Scan the records for "requires". Report each line that includes it.

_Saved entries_
>>>>>
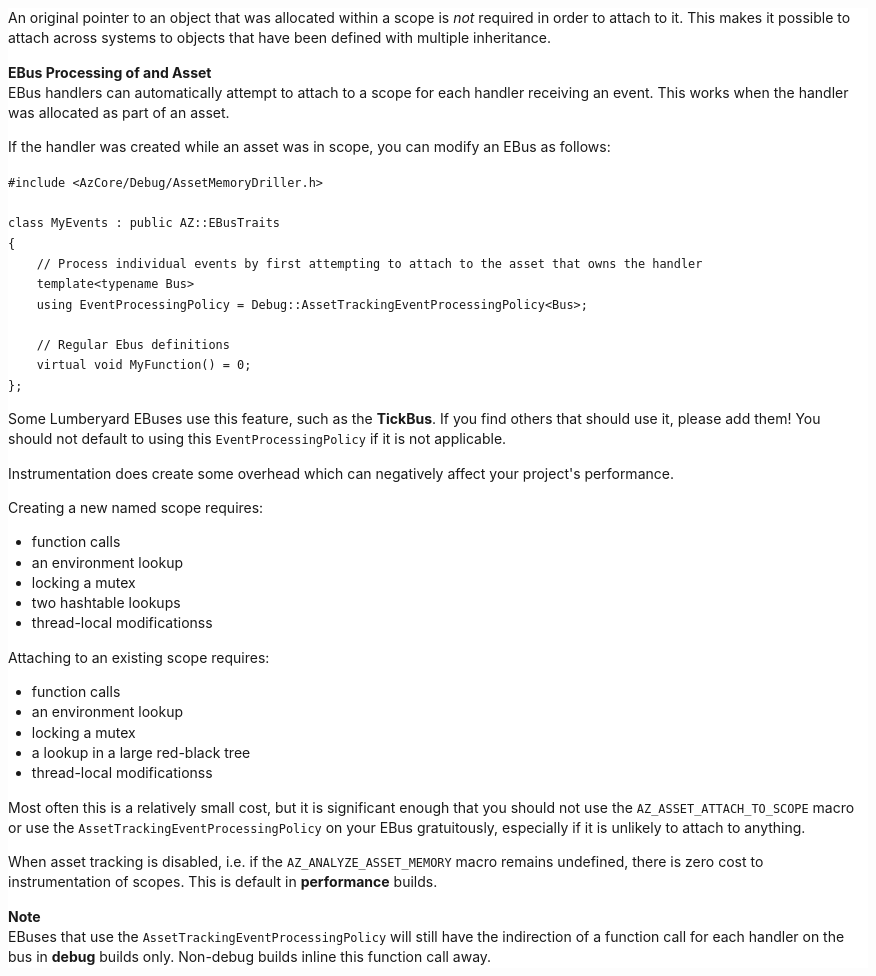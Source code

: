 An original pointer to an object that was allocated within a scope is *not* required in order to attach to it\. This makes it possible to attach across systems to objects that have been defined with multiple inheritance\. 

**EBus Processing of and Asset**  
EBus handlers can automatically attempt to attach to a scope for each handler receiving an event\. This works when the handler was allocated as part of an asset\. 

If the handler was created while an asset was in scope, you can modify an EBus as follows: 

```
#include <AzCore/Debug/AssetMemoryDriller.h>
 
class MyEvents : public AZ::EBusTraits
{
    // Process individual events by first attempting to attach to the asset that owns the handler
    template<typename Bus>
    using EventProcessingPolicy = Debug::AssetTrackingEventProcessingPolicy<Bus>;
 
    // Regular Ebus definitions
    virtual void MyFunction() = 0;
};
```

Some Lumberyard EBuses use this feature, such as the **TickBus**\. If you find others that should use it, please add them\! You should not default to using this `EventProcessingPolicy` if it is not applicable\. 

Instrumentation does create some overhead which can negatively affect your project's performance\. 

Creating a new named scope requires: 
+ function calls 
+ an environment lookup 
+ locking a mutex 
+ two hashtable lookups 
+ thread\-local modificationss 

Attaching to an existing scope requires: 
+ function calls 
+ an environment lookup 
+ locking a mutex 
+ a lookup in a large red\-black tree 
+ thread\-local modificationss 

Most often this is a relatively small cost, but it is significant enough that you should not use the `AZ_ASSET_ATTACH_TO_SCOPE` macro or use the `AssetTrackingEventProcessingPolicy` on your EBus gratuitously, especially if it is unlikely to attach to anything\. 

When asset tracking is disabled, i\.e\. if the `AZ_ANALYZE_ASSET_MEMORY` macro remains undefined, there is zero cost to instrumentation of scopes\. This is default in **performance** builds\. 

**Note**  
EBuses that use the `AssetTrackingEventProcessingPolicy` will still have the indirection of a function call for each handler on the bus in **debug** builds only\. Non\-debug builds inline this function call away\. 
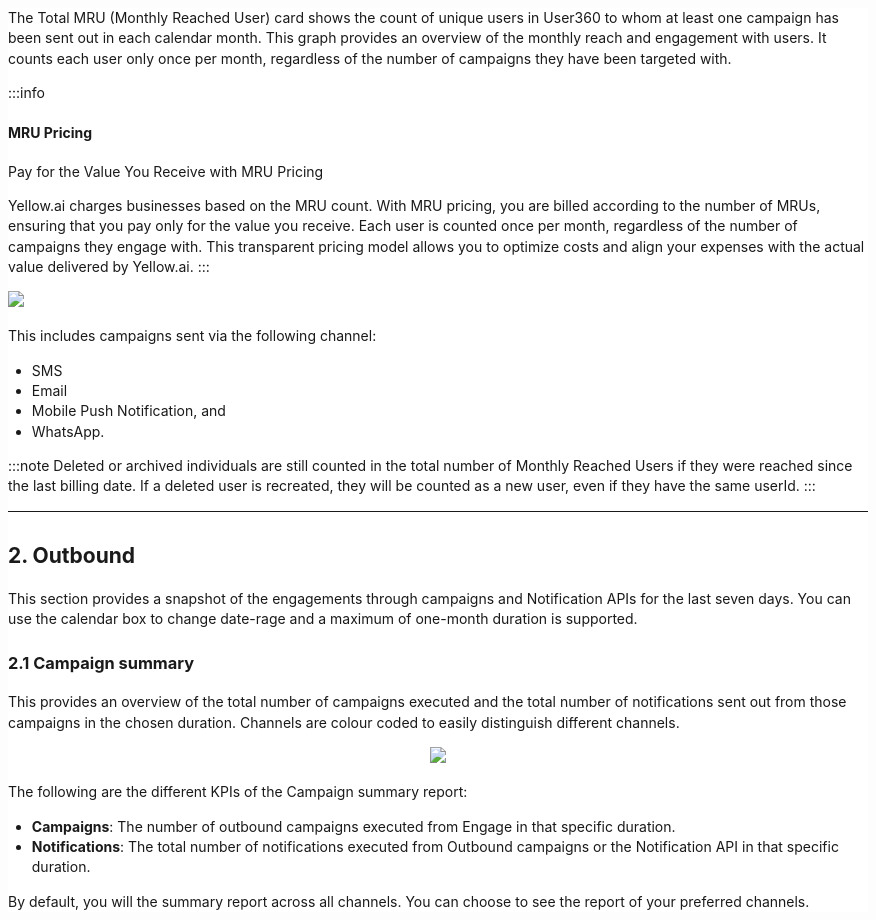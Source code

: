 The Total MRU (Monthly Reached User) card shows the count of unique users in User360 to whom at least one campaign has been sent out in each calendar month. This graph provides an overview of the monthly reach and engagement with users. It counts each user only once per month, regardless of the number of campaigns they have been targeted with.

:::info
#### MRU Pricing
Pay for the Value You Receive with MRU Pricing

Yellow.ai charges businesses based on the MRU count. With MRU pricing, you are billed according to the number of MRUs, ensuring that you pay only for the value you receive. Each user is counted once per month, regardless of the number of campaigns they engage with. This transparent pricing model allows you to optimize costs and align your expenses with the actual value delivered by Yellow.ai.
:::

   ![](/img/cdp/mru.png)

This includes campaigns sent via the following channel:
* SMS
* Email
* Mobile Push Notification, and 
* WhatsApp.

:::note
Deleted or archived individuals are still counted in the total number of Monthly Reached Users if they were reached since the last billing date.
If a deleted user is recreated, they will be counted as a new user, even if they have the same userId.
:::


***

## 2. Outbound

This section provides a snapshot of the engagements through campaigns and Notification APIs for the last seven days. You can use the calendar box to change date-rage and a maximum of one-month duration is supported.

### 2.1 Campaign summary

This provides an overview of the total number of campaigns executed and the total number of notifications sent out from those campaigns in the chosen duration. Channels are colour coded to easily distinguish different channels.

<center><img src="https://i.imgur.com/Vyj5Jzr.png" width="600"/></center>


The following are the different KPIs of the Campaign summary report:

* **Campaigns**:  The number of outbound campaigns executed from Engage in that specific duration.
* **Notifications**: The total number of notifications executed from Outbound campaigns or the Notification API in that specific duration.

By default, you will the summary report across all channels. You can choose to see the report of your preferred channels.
<<<<<
>>>>>
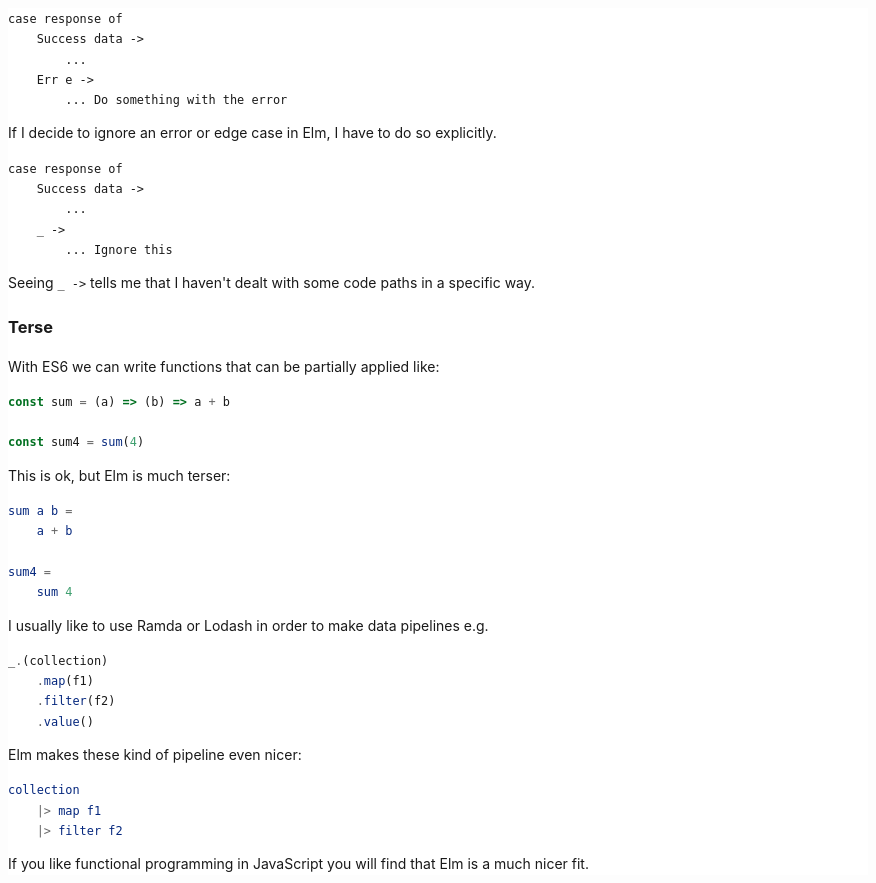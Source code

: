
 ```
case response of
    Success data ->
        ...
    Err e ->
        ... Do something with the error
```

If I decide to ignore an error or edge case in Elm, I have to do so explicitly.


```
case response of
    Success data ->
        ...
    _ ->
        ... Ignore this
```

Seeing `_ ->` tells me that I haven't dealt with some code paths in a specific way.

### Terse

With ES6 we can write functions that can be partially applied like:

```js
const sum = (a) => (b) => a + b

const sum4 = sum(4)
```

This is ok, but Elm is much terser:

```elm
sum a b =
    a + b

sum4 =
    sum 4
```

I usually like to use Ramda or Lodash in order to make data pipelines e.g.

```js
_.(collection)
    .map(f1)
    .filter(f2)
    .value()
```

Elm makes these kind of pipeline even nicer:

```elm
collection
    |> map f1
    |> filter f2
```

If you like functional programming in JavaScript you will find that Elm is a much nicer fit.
<<<<<
_Expected answer_
Creating a new named scope requires: 
Attaching to an existing scope requires: 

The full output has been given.